Source stiffness in circuit design: a 12 V source has internal resistance r_s = 0.5 Ω. For which load resistance values does this source behave “stiff” (i.e., minimal voltage sag under load)?

Difficulty: Easy

Correct Answer: 50 Ω or more

Explanation:


Introduction / Context:
A “stiff” voltage source maintains nearly constant terminal voltage when the load varies. Practically, this occurs when the load resistance is much larger than the source’s internal resistance, making load current small and IR drop inside the source negligible. This question checks whether you can apply the rule-of-thumb comparing R_load and r_s.


Given Data / Assumptions:

  • Ideal source voltage: 12 V.
  • Internal resistance r_s = 0.5 Ω.
  • Goal: choose R_load values that cause minimal terminal voltage drop.


Concept / Approach:
Terminal voltage V_out = V_s * (R_load / (R_load + r_s)). If R_load >> r_s, then R_load / (R_load + r_s) ≈ 1 and V_out ≈ V_s. A common engineering heuristic is R_load ≥ 10 * r_s for “stiff” performance; higher ratios are even better. With r_s = 0.5 Ω, 10 * r_s = 5 Ω, which is the bare minimum threshold; substantially larger values like 50 Ω or 100 Ω produce very small sag and thus clearly “stiff” behavior.


Step-by-Step Solution:

Compute ratio for 50 Ω: 50 / (50 + 0.5) ≈ 0.990 → about 1% drop. Compute ratio for 100 Ω: 100 / (100 + 0.5) ≈ 0.995 → about 0.5% drop. Compute ratio for 5–6 Ω: 5 / 5.5 ≈ 0.909 (≈9% drop); 6 / 6.5 ≈ 0.923 (≈7.7% drop) → less stiff.
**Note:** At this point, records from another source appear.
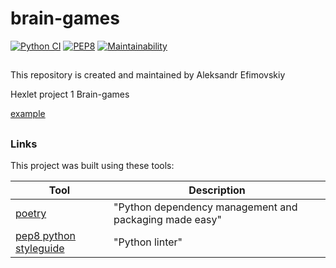 # brain-games

[![Python CI](https://github.com/bdf715/python-project-lvl1/actions/workflows/pyci.yml/badge.svg)](https://github.com/bdf715/python-project-lvl1/actions/workflows/pyci.yml)
[![PEP8](https://img.shields.io/badge/code%20style-pep8-orange.svg)](https://www.python.org/dev/peps/pep-0008/)
[![Maintainability](https://api.codeclimate.com/v1/badges/0812737a355036c42eb7/maintainability)](https://codeclimate.com/github/bdf715/python-project-lvl1/maintainability)
##


This repository is created and maintained by Aleksandr Efimovskiy

Hexlet project 1 Brain-games

[example](https://asciinema.org/a/59j6j3BocmmsLSYb3vu4r9x6Y)

##

### Links

This project was built using these tools:

| Tool                                                                        | Description                                             |
|-----------------------------------------------------------------------------|---------------------------------------------------------|
| [poetry](https://poetry.eustace.io/)                                        | "Python dependency management and packaging made easy"  |
| [pep8 python styleguide](https://www.python.org/dev/peps/pep-0008/)         | "Python linter"                                         |
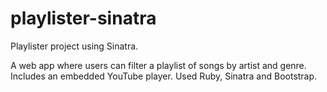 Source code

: playlister-sinatra
==================

Playlister project using Sinatra. 

A web app where users can filter a playlist of songs by artist and genre. Includes an embedded YouTube player. Used Ruby, Sinatra and Bootstrap. 
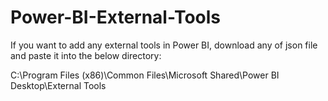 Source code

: # Power-BI-External-Tools

If you want to add any external tools in Power BI, download any of json file and paste it into the below directory: 

C:\Program Files (x86)\Common Files\Microsoft Shared\Power BI Desktop\External Tools
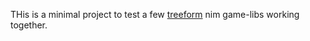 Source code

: THis is a minimal project to test a few [treeform](https://github.com/treeform) nim game-libs working together. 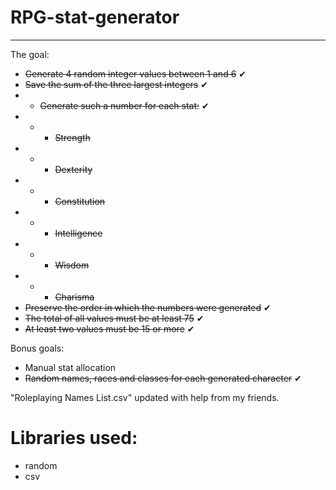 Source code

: # RPG-stat-generator

----------
The goal:

 - ~~Generate 4 random integer values between 1 and 6~~ ✔
 - ~~Save the sum of the three largest integers~~ ✔
 - - ~~Generate such a number for each stat:~~ ✔
 - - - ~~Strength~~
 - - - ~~Dexterity~~
 - - - ~~Constitution~~
 - - - ~~Intelligence~~
 - - - ~~Wisdom~~
 - - - ~~Charisma~~
 - ~~Preserve the order in which the numbers were generated~~ ✔
 - ~~The total of all values must be at least 75~~ ✔
 - ~~At least two values must be 15 or more~~ ✔

Bonus goals:

 - Manual stat allocation
 - ~~Random names, races and classes for each generated character~~ ✔

"Roleplaying Names List.csv" updated with help from my friends.

# Libraries used:

 - random
 - csv
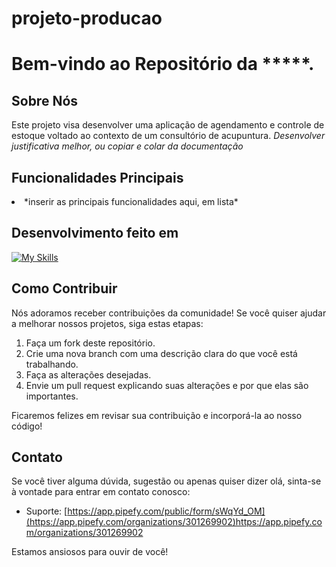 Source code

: # projeto-producao

# Bem-vindo ao Repositório da *****.

<!-- *código da imagem aqui quando a gente tiver a logo* -->

## Sobre Nós

Este projeto visa desenvolver uma aplicação de agendamento e controle de estoque voltado ao contexto de um consultório de acupuntura. *Desenvolver justificativa melhor, ou copiar e colar da documentação*

## Funcionalidades Principais

<li>*inserir as principais funcionalidades aqui, em lista*</li>

## Desenvolvimento feito em
[![My Skills](https://skills.thijs.gg/icons?i=html,css,js,nodejs,mysql,py,kotlin,figma)](https://skills.thijs.gg)

## Como Contribuir

Nós adoramos receber contribuições da comunidade! Se você quiser ajudar a melhorar nossos projetos, siga estas etapas:

1. Faça um fork deste repositório.
2. Crie uma nova branch com uma descrição clara do que você está trabalhando.
3. Faça as alterações desejadas.
4. Envie um pull request explicando suas alterações e por que elas são importantes.

Ficaremos felizes em revisar sua contribuição e incorporá-la ao nosso código!

## Contato

Se você tiver alguma dúvida, sugestão ou apenas quiser dizer olá, sinta-se à vontade para entrar em contato conosco:

- Suporte: [https://app.pipefy.com/public/form/sWqYd_OM](https://app.pipefy.com/organizations/301269902)https://app.pipefy.com/organizations/301269902

Estamos ansiosos para ouvir de você!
Verification / Alternative check:
As a rule, R_load ≥ 10 * r_s is borderline; better stiffness with 100 * r_s. Both 50 Ω and 100 Ω satisfy >> 0.5 Ω; the inclusive choice “50 Ω or more” correctly captures the stiffness threshold among the options.


Why Other Options Are Wrong:

5 Ω and 6 Ω: load is not much larger than 0.5 Ω; noticeable sag occurs. None: invalid because “50 Ω or more” is appropriate.


Common Pitfalls:
Forgetting internal resistance or assuming an ideal source. Always compare R_load to r_s to estimate voltage regulation quality.